La competizione non è altro che un ignobile metodo della società capitalista per mettere l'uno contro l'altro nella lotta per primeggiare. In effetti quell’unica volta che ho avuto modo di guardare dall'alto in basso qualcuno, non ho provato praticamente nessuna emozione, poiché la mia felicità di essere sopra qualcuno, si basava sostanzialmente sull'infelicita' degli altri che non erano riusciti a primeggiare. Il film La Ricerca della Felicità (2006), tratta un po' di quest'argomento ed ha per protagonista Will Smith, che in veste di attore-produttore, puntò sul regista italiano Gabriele Muccino; e contro ogni pronostico gli incassi furono stratosferici e la critica USA andò in visibilio. Per essere un film che mette al centro il sogno di un individuo e la ricerca della felicità da parte di ognuno, l'assunto di base arriva a sostenere dei risultati abbastanza abietti.

 

 

Sostanzialmente il film è un percorso di continui alti e bassi di Cristopher Gardner (Will Smith), che tra varie vicissitudini economiche e lavorative troverà, insieme a suo figlio (Jaden Smith), la forza di uscire da una situazione personale disagevole per inseguire la propria felicità. Il film quindi non è altro che un ennesimo elogio del Sogno Americano, narrato come se fosse una favola alla Frank Capra. Ora, il sottoscritto non digerisce molto il cinema del regista italo-americano, ma per lo meno i suoi film avevano un senso negli anni 30’ e 40’; non ha scusanti invece una riproposizione di questi temi in un film del 2006, dove tutti quanti sanno che il Sogno Americano non è mai esistito. Il protagonista è alla costante ricerca di soldi, che il film sembra identificare con la felicità. Chi ha un bel lavoro, chi occupa posizioni di controllo, chi ha belle case e soprattutto tanti soldi, è felice, mentre i poveri sono eterni infelici, frustrati e senza spirito di iniziativa per poter uscire dalla propria condizione sociale.
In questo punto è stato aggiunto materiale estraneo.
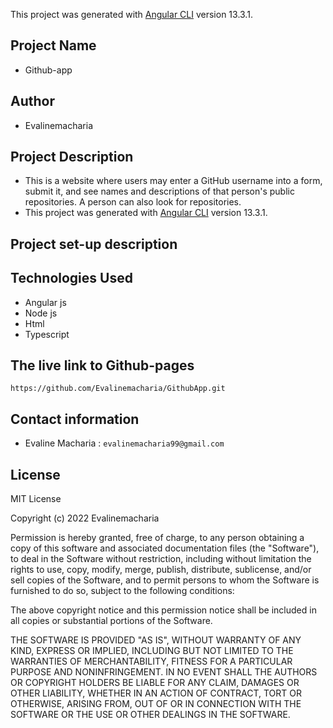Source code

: 

This project was generated with [Angular CLI](https://github.com/angular/angular-cli) version 13.3.1.
## Project Name
* Github-app
## Author
* Evalinemacharia
## Project Description
* This is a website where users may enter a GitHub username into a form, submit it, and see names and descriptions of that person's public repositories. A person can also look for repositories.
* This project was generated with [Angular CLI](https://github.com/angular/angular-cli) version 13.3.1.

## Project set-up description


## Technologies Used
* Angular js
* Node js
* Html
* Typescript


## The live link to Github-pages
`https://github.com/Evalinemacharia/GithubApp.git`

## Contact information
+ Evaline Macharia : `evalinemacharia99@gmail.com`

## License
MIT License

Copyright (c) 2022 Evalinemacharia

Permission is hereby granted, free of charge, to any person obtaining a copy of this software and associated documentation files (the "Software"), to deal in the Software without restriction, including without limitation the rights to use, copy, modify, merge, publish, distribute, sublicense, and/or sell copies of the Software, and to permit persons to whom the Software is furnished to do so, subject to the following conditions:

The above copyright notice and this permission notice shall be included in all copies or substantial portions of the Software.

THE SOFTWARE IS PROVIDED "AS IS", WITHOUT WARRANTY OF ANY KIND, EXPRESS OR IMPLIED, INCLUDING BUT NOT LIMITED TO THE WARRANTIES OF MERCHANTABILITY, FITNESS FOR A PARTICULAR PURPOSE AND NONINFRINGEMENT. IN NO EVENT SHALL THE AUTHORS OR COPYRIGHT HOLDERS BE LIABLE FOR ANY CLAIM, DAMAGES OR OTHER LIABILITY, WHETHER IN AN ACTION OF CONTRACT, TORT OR OTHERWISE, ARISING FROM, OUT OF OR IN CONNECTION WITH THE SOFTWARE OR THE USE OR OTHER DEALINGS IN THE SOFTWARE.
La cosa irritante è che Muccino vuole utilizzare il tono della favola per mettere in scena la scalata sociale di Gardner, commettendo però la presunzione di usare uno stile favolistico che dovrebbe essere portatore degli elementi più positivi e puri dell'animo umano, ed invece il regista sfrutta la favola per fare uno spottone sulla ricerca dei soldi e quindi, per sostenere l'equazione felicità = tanti soldi. Il messaggio è abietto, ma se Muccino la pensa così non c'è problema (ognuno ha le sue idee), ma la cosa irritante è l’onnipresente voce fuori campo del protagonista che di tanto in tanto ciarla di valori ed articoli della Costituzione americana, aumentando il tasso di retorica con un insieme di frasi fatte fasulle, che vorrebbero avere la pretesa di non far scadere il film su una lettura meramente materiale, cercando quindi un messaggio idealista, il quale però finisce con il cozzare con quel che si vede nella pellicola. Non a caso molte frasi di questo film (tra cui il celebre discorso che Will Smith fa' al figlio sul fatto che se si ha un sogno, esso và rincorso con tutte le forze), sono diventate post da Facebook, per via della scarsa profondità contenutistica, che ben si confà con la scarsa propensione all'analisi degli utenti di tale social network, che oltre 2-3 frasette banali su cui mettere mi piace, evidentemente non riescono ad andare.

 

 

Muccino sceglie il tono della favola, cercando al contempo fastidiose pretese autoriali con una fotografia ombrata dai colori desaturati, per cercare di dare un'estetica proletaria (specie nelle sequenze ambientate nei quartieri bassi), mentre predilige luminosità accese e colori neutri (Il bianco) nel ritrarre gli uffici finanziari dei broker e le belle ville degli alto-borghesi. Alla Ricerca della Felicità è un film abietto, che vorrebbe farsi promotore della ricerca di un sentimento puro ed autentico, identificandolo con i soldi ed un lavoro “rispettabile", ma al contempo cerca di lanciare messaggi pretestuosi contro il denaro (tutti i problemi del protagonista derivano da ciò) e quindi mostra tutta la sua contraddizione. Non so quanti soldi Wall Street abbia dato alla produzione, perché tutti i broker (ma proprio tutti), sono rappresentati come dei personaggi dai modi gentili e sempre pronti a darti una mano, in netto contrasto con il loro lavoro di squali della finanza (vedasi Wall Street di Stone del 1987, film come questo ambientato nell'epoca Reganiana). Un illuminante carrello mostra ad un certo punto, i 20 aspiranti stagisti (tra cui il nostro Gardner) che seguono di qua e di là in ufficio il loro insegnante; Muccino quindi vorrebbe farci immedesimare in questi lecchini che seguono il flusso senza pensare e che ridono a stupide battute del loro capo ufficio per compiacerlo. Il film di Muccino nonostante il grosso successo di critica in America e di pubblico (oltre 300 milioni), è una pellicola che dopo appena 12 anni è irrimediabilmente datata ed anche irritante, visto che appena un anno dopo avverrà la grande crisi di cui la gente che il film elogia, ha forti responsabilità. In un'epoca di pessimismo cosmico e dei primi governi anti-sistema (A parole, nei fatti vedremo...) che promettono di dare voce agli sconfitti del capitalismo (Trump negli USA, il governo socialista in Portogallo e Lega-Movimento Cinque Stelle qui in Italia), la favola Mucciniana totalmente scollegata dalla realtà (che fa uso di una colonna sonora molto ruffiana e che ammazza ogni tentativo di dare profondità anche ai momenti in cui il nostro protagonista si ritrova veramente in basso), può essere allegramente rottamata per manifesta falsità e retorica indigesta, perché non è vero che se lavori duro e ti impegni, troverai un lavoro remunerativo.